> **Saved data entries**
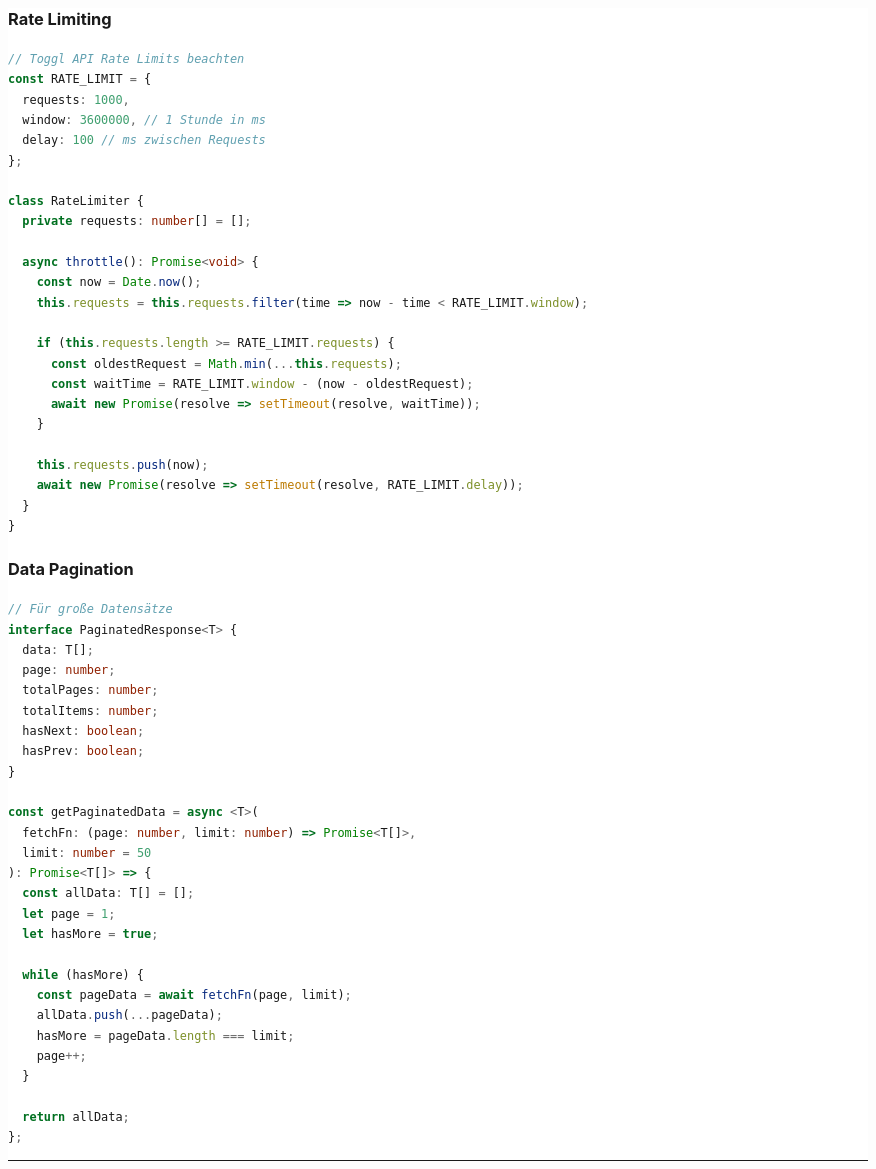 ### Rate Limiting
```typescript
// Toggl API Rate Limits beachten
const RATE_LIMIT = {
  requests: 1000,
  window: 3600000, // 1 Stunde in ms
  delay: 100 // ms zwischen Requests
};

class RateLimiter {
  private requests: number[] = [];
  
  async throttle(): Promise<void> {
    const now = Date.now();
    this.requests = this.requests.filter(time => now - time < RATE_LIMIT.window);
    
    if (this.requests.length >= RATE_LIMIT.requests) {
      const oldestRequest = Math.min(...this.requests);
      const waitTime = RATE_LIMIT.window - (now - oldestRequest);
      await new Promise(resolve => setTimeout(resolve, waitTime));
    }
    
    this.requests.push(now);
    await new Promise(resolve => setTimeout(resolve, RATE_LIMIT.delay));
  }
}
```

### Data Pagination
```typescript
// Für große Datensätze
interface PaginatedResponse<T> {
  data: T[];
  page: number;
  totalPages: number;
  totalItems: number;
  hasNext: boolean;
  hasPrev: boolean;
}

const getPaginatedData = async <T>(
  fetchFn: (page: number, limit: number) => Promise<T[]>,
  limit: number = 50
): Promise<T[]> => {
  const allData: T[] = [];
  let page = 1;
  let hasMore = true;
  
  while (hasMore) {
    const pageData = await fetchFn(page, limit);
    allData.push(...pageData);
    hasMore = pageData.length === limit;
    page++;
  }
  
  return allData;
};
```

---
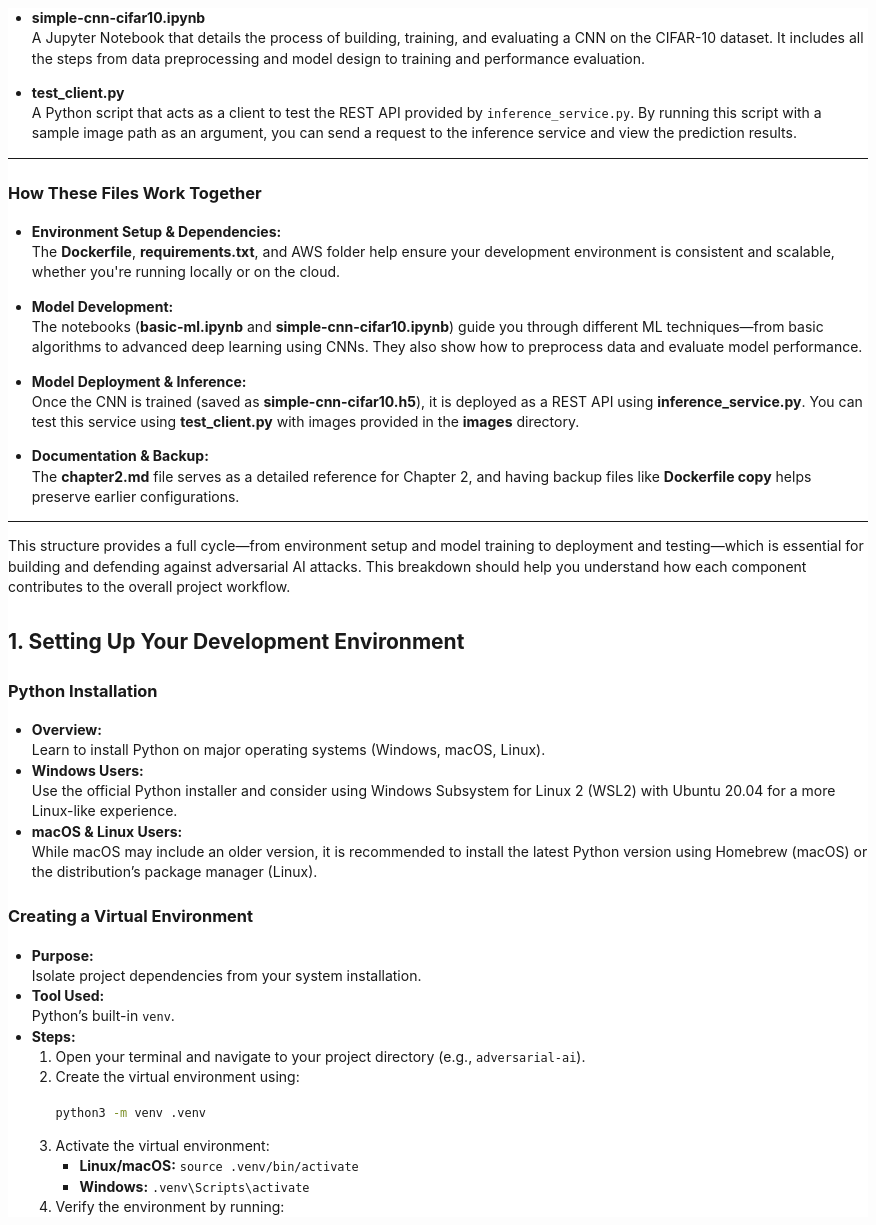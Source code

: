 - **simple-cnn-cifar10.ipynb**  
  A Jupyter Notebook that details the process of building, training, and evaluating a CNN on the CIFAR-10 dataset. It includes all the steps from data preprocessing and model design to training and performance evaluation.

- **test_client.py**  
  A Python script that acts as a client to test the REST API provided by `inference_service.py`. By running this script with a sample image path as an argument, you can send a request to the inference service and view the prediction results.

---

### How These Files Work Together

- **Environment Setup & Dependencies:**  
  The **Dockerfile**, **requirements.txt**, and AWS folder help ensure your development environment is consistent and scalable, whether you're running locally or on the cloud.

- **Model Development:**  
  The notebooks (**basic-ml.ipynb** and **simple-cnn-cifar10.ipynb**) guide you through different ML techniques—from basic algorithms to advanced deep learning using CNNs. They also show how to preprocess data and evaluate model performance.

- **Model Deployment & Inference:**  
  Once the CNN is trained (saved as **simple-cnn-cifar10.h5**), it is deployed as a REST API using **inference_service.py**. You can test this service using **test_client.py** with images provided in the **images** directory.

- **Documentation & Backup:**  
  The **chapter2.md** file serves as a detailed reference for Chapter 2, and having backup files like **Dockerfile copy** helps preserve earlier configurations.

---

This structure provides a full cycle—from environment setup and model training to deployment and testing—which is essential for building and defending against adversarial AI attacks. This breakdown should help you understand how each component contributes to the overall project workflow.


## 1. Setting Up Your Development Environment

### Python Installation
- **Overview:**  
  Learn to install Python on major operating systems (Windows, macOS, Linux).  
- **Windows Users:**  
  Use the official Python installer and consider using Windows Subsystem for Linux 2 (WSL2) with Ubuntu 20.04 for a more Linux-like experience.  
- **macOS & Linux Users:**  
  While macOS may include an older version, it is recommended to install the latest Python version using Homebrew (macOS) or the distribution’s package manager (Linux).

### Creating a Virtual Environment
- **Purpose:**  
  Isolate project dependencies from your system installation.
- **Tool Used:**  
  Python’s built-in `venv`.
- **Steps:**  
  1. Open your terminal and navigate to your project directory (e.g., `adversarial-ai`).
  2. Create the virtual environment using:  
     ```bash
     python3 -m venv .venv
     ```
  3. Activate the virtual environment:  
     - **Linux/macOS:** `source .venv/bin/activate`  
     - **Windows:** `.venv\Scripts\activate`
  4. Verify the environment by running:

> **Required work**
Search the data above for "setTimeout" and copy every line where it turns up.

> **Solution below**
      await new Promise(resolve => setTimeout(resolve, waitTime));
    await new Promise(resolve => setTimeout(resolve, RATE_LIMIT.delay));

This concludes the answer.